L'augmentation de la dette publique américaine et des déficits budgétaires qui ont contribué à faire grimper les rendements des obligations d'État cette année deviendra probablement un facteur secondaire pour les investisseurs, leur attention se portant désormais sur les fondamentaux économiques, ont déclaré les analystes de Citi.

Les inquiétudes concernant l'augmentation de l'offre d'obligations d'État et l'accroissement des déficits budgétaires ont contribué à faire grimper les rendements des obligations d'État - qui évoluent à l'inverse des prix - à des niveaux inégalés depuis 16 ans cette année, tout en poussant les agences de notation Fitch et Moody's à devenir négatives quant à la solvabilité du gouvernement américain.

Même s'il est peu probable que ces défis disparaissent, les investisseurs finiront par s'habituer aux risques, en partie à cause du manque d'alternatives étant donné le statut de monnaie de réserve mondiale du dollar américain et la profondeur et la liquidité du marché des obligations d'État américaines, a déclaré Nathan Sheets, économiste en chef mondial chez Citi.

"Le dollar et les bons du Trésor sont les actifs de réserve... dans un certain sens, les investisseurs n'ont pas beaucoup d'autres options, ce qui nous fait penser que le scénario le plus probable est que ces risques s'éloignent à l'arrière-plan", a déclaré M. Sheets.

"Notre scénario de base est qu'avec le temps, les investisseurs acceptent ces risques fiscaux comme une réalité et qu'en fin de compte, ce n'est pas l'offre et la demande qui déterminent les rendements des bons du Trésor, mais plutôt les fondamentaux de l'économie", a-t-il ajouté.

Le Congressional Budget Office (CBO), organisme non partisan, a estimé que les déficits budgétaires cumulés atteindront environ 20 000 milliards de dollars au cours de la prochaine décennie. Moody's, qui a abaissé la semaine dernière ses perspectives de crédit pour les États-Unis, s'attend à ce que le gouvernement continue d'enregistrer des déficits budgétaires importants en raison de l'augmentation des dépenses et des paiements d'intérêts sur la dette.

Ces derniers mois, les investisseurs ont tiré la sonnette d'alarme sur la situation budgétaire des États-Unis. Ray Dalio, du fonds spéculatif Bridgewater Associates, s'attend à une crise de la dette américaine. "Nous avons un problème d'endettement, car vous ne pouvez pas continuer à augmenter la dette plus vite que vous n'augmentez les revenus", a-t-il déclaré vendredi à la chaîne CNBC.

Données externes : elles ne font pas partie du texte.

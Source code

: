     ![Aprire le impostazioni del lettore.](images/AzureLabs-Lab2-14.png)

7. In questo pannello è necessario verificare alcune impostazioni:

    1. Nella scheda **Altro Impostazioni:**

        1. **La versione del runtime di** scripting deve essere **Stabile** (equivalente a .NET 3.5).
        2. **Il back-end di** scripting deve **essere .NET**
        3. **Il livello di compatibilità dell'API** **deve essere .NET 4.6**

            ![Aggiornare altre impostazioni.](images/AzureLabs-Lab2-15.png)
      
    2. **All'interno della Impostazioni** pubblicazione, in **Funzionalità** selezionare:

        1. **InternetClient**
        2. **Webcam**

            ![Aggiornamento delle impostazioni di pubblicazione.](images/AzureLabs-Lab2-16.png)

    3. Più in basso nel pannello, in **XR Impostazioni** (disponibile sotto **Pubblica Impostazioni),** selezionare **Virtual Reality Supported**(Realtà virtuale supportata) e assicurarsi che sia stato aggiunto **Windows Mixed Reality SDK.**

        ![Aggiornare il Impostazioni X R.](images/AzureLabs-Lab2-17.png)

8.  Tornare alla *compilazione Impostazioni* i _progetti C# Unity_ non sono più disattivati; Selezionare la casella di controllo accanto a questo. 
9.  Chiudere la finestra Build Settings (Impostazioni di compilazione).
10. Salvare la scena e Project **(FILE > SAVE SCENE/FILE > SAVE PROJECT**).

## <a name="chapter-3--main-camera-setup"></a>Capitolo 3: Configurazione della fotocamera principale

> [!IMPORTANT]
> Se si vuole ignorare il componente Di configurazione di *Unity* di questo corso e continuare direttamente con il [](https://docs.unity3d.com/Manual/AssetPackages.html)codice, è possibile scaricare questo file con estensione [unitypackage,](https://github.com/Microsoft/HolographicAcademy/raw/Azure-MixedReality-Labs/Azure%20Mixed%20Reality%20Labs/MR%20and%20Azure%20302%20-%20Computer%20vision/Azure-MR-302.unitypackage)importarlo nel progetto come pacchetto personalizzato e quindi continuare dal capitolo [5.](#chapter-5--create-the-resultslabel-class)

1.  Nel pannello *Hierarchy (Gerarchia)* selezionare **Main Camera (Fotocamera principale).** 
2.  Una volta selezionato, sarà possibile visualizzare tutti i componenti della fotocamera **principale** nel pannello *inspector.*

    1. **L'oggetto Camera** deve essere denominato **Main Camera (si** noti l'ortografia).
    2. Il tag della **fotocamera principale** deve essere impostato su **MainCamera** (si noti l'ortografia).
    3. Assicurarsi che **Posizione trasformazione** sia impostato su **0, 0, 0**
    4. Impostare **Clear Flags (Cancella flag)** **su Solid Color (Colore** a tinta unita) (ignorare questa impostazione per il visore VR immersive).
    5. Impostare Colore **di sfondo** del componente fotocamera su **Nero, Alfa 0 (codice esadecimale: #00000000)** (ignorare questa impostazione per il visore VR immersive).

Les rendements des obligations du Trésor se sont toutefois repliés au cours des dernières semaines en raison des attentes selon lesquelles la Réserve fédérale a atteint le point culminant de son cycle de relèvement des taux d'intérêt, et alors que le Trésor a annoncé un calendrier de ventes de titres du Trésor plus modeste pour la fin de l'année.

Certains responsables de la Fed ont également déclaré que la hausse des rendements obligataires, qui rend l'accès au crédit plus coûteux, pourrait se substituer à une nouvelle augmentation des taux d'intérêt.

"Le fait que les autorités doivent réagir à cette situation est potentiellement la façon dont nous voyons le cycle de vie de toute crise se dérouler aux États-Unis à l'avenir", a déclaré Jabaz Mathai, responsable de la stratégie des taux d'intérêt du G10 chez Citi.

L'influence des autorités est toutefois moindre du côté de la demande. Alors que la Réserve fédérale continue de réduire ses stocks d'obligations dans le cadre de sa politique de lutte contre l'inflation, les investisseurs privés, sensibles aux prix, doivent prendre le relais.

"Il y aura une extraction de rendements plus élevés de la part de ces investisseurs", a averti M. Mathai.